▸ What the exercise asks
What number of lines in the data below contain the string "calles"? Answer with that number alone.

▸ Supplied entries

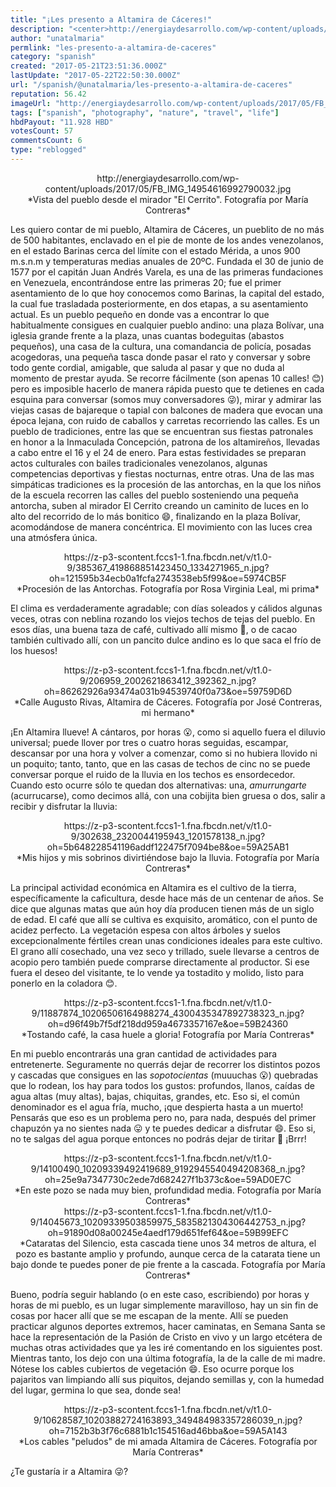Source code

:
 ```yaml
---
title: "¡Les presento a Altamira de Cáceres!"
description: "<center>http://energiaydesarrollo.com/wp-content/uploads/2017/05/FB_IMG_14954616992790032.jpg</center> <center>*Vista del pueblo desde el mirador \"El ..."
author: "unatalmaria"
permlink: "les-presento-a-altamira-de-caceres"
category: "spanish"
created: "2017-05-21T23:51:36.000Z"
lastUpdate: "2017-05-22T22:50:30.000Z"
url: "/spanish/@unatalmaria/les-presento-a-altamira-de-caceres"
reputation: 56.42
imageUrl: "http://energiaydesarrollo.com/wp-content/uploads/2017/05/FB_IMG_14954616992790032.jpg"
tags: ["spanish", "photography", "nature", "travel", "life"]
hbdPayout: "11.928 HBD"
votesCount: 57
commentsCount: 6
type: "reblogged"
---
```

<center>http://energiaydesarrollo.com/wp-content/uploads/2017/05/FB_IMG_14954616992790032.jpg</center>
<center>*Vista del pueblo desde el mirador "El Cerrito". Fotografía por María Contreras*</center>

Les quiero contar de mi pueblo, Altamira de Cáceres, un pueblito de no más de 500 habitantes, enclavado en el  pie de monte de los andes venezolanos, en el estado Barinas cerca del límite con el estado Mérida, a unos 900 m.s.n.m y temperaturas medias anuales de 20ºC. Fundada el 30 de junio de 1577 por el capitán Juan Andrés Varela, es una de las primeras fundaciones en Venezuela, encontrándose entre  las primeras 20; fue el primer asentamiento de lo que hoy conocemos como Barinas, la capital del estado, la cual fue trasladada posteriormente, en dos etapas, a su asentamiento actual.
Es un pueblo pequeño en donde vas a encontrar lo que habitualmente consigues en cualquier pueblo andino: una plaza Bolívar, una iglesia grande frente a la plaza, unas cuantas bodeguitas (abastos pequeños), una casa de la cultura, una comandancia  de policía,  posadas acogedoras, una pequeña tasca donde pasar el rato y conversar y sobre todo gente cordial, amigable, que saluda al pasar y que no duda al momento de prestar ayuda.
Se recorre fácilmente (son apenas 10 calles! 😊) pero es imposible hacerlo de manera rápida puesto que te detienes en cada esquina para conversar (somos muy conversadores 😜), mirar y admirar las viejas casas de bajareque o tapial con balcones de madera que evocan una época lejana, con ruido de caballos y carretas recorriendo las calles. 
Es un pueblo de tradiciones, entre las que se encuentran sus fiestas patronales en honor a la Inmaculada Concepción, patrona de los altamireños, llevadas a cabo entre el 16 y el 24 de enero. Para estas festividades se preparan actos culturales con bailes tradicionales venezolanos, algunas competencias deportivas y fiestas nocturnas, entre otras. Una de las mas simpáticas  tradiciones es la procesión de las antorchas, en la que los niños de la escuela recorren las calles del pueblo sosteniendo una pequeña antorcha, suben al mirador El Cerrito creando un caminito de luces en lo alto del recorrido de lo más bonitico 😄, finalizando en la plaza  Bolívar, acomodándose de manera concéntrica. El movimiento con las luces crea una atmósfera única.

<center>https://z-p3-scontent.fccs1-1.fna.fbcdn.net/v/t1.0-9/385367_419868851423450_1334271965_n.jpg?oh=121595b34ecb0a1fcfa2743538eb5f99&oe=5974CB5F</center>
<center>*Procesión de las Antorchas. Fotografía por Rosa Virginia Leal, mi prima*</center>

El clima es verdaderamente agradable; con días soleados y cálidos  algunas veces, otras con neblina rozando los viejos techos de tejas del pueblo. En esos días, una buena taza de café, cultivado allí mismo 🍵, o de cacao también cultivado allí, con un pancito dulce andino es lo que saca el frío de los huesos!

<center>https://z-p3-scontent.fccs1-1.fna.fbcdn.net/v/t1.0-9/206959_2002621863412_392362_n.jpg?oh=86262926a93474a031b94539740f0a73&oe=59759D6D</center>
<center>*Calle Augusto Rivas, Altamira de Cáceres. Fotografía por José Contreras, mi hermano*</center>

¡En Altamira llueve! A cántaros, por horas 😮, como si aquello fuera el diluvio universal; puede llover por tres o cuatro horas seguidas, escampar, descansar por una hora y volver a comenzar, como si no hubiera llovido ni un poquito; tanto, tanto, que en las casas de techos de cinc no se puede conversar porque el ruido de la lluvia en los techos es ensordecedor. Cuando esto ocurre sólo te quedan dos alternativas: una, *amurrungarte* (acurrucarse), como decimos allá, con una cobijita bien gruesa o dos, salir a recibir y disfrutar la lluvia:

<center>https://z-p3-scontent.fccs1-1.fna.fbcdn.net/v/t1.0-9/302638_2320044195943_1201578138_n.jpg?oh=5b648228541196addf122475f7094be8&oe=59A25AB1</center>
<center>*Mis hijos y mis sobrinos divirtiéndose bajo la lluvia. Fotografía por María Contreras*</center>
 
La principal actividad económica en Altamira es el cultivo de la tierra, específicamente la caficultura, desde hace más de un centenar de años. Se dice que algunas matas que aún hoy día producen tienen más de un siglo de edad. El café que allí se cultiva es exquisito, aromático, con el punto de acidez perfecto. La vegetación espesa con altos árboles y suelos excepcionalmente fértiles crean unas condiciones ideales para este cultivo. El grano allí cosechado, una vez seco y trillado, suele llevarse a centros de acopio pero también puede comprarse directamente al productor. Si ese fuera el deseo del visitante, te lo vende ya tostadito y molido, listo para ponerlo en la coladora 😊. 

<center>https://z-p3-scontent.fccs1-1.fna.fbcdn.net/v/t1.0-9/11887874_10206506164988274_4300435347892738323_n.jpg?oh=d96f49b7f5df218dd959a4673357167e&oe=59B24360</center>
<center>*Tostando café, la casa huele a gloria! Fotografía por María Contreras*</center>

En mi pueblo encontrarás una gran cantidad de actividades para entretenerte. Seguramente no querrás dejar de recorrer los distintos pozos y cascadas que consigues en las *sopotocientas* (muuuchas 😮) quebradas que lo rodean, los hay para todos los gustos: profundos, llanos, caídas de agua altas (muy altas), bajas, chiquitas, grandes, etc. Eso si, el común denominador es el agua fría, mucho, ¡que despierta hasta a un muerto! Pensarás que eso es un problema pero no, para nada, después del primer chapuzón ya no sientes nada 😛 y te puedes dedicar a disfrutar 😄. Eso si, no te salgas del agua porque entonces no podrás dejar de tiritar 😬 ¡Brrr!

<center>https://z-p3-scontent.fccs1-1.fna.fbcdn.net/v/t1.0-9/14100490_10209339492419689_9192945540494208368_n.jpg?oh=25e9a7347730c2ede7d682427f1b373c&oe=59AD0E7C</center>
<center>*En este pozo se nada muy bien, profundidad media. Fotografía por María Contreras*</center>


<center>https://z-p3-scontent.fccs1-1.fna.fbcdn.net/v/t1.0-9/14045673_10209339503859975_5835821304306442753_n.jpg?oh=91890d08a00245e4aedf179d651fef64&oe=59B99EFC</center>
<center>*Cataratas del Silencio, esta cascada tiene unos 34 metros de altura, el pozo es bastante amplio y profundo, aunque cerca de la catarata tiene un bajo donde te puedes poner de pie frente a la cascada. Fotografía por María Contreras*</center>

Bueno, podría seguir hablando (o en este caso, escribiendo) por horas y horas de mi pueblo, es un lugar simplemente maravilloso, hay un sin fin de cosas por hacer allí que se me escapan de la mente. Allí se pueden practicar algunos deportes extremos, hacer caminatas, en Semana Santa se hace la representación de la Pasión de Cristo en vivo y un largo etcétera de muchas otras actividades que ya les iré comentando en los siguientes post. Mientras tanto, los dejo con una última fotografía, la de la calle de mi madre. Nótese  los cables cubiertos de vegetación 😄. Eso ocurre porque los pajaritos van limpiando allí sus piquitos, dejando semillas y, con la humedad del lugar, germina lo que sea, donde sea!

<center>https://z-p3-scontent.fccs1-1.fna.fbcdn.net/v/t1.0-9/10628587_10203882724163893_349484983357286039_n.jpg?oh=7152b3b3f76c6881b1c154516ad46bba&oe=59A5A143</center>
<center>*Los cables "peludos" de mi amada Altamira de Cáceres. Fotografía por María Contreras*</center>

¿Te gustaría ir a Altamira 😜?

▸ Completed task
2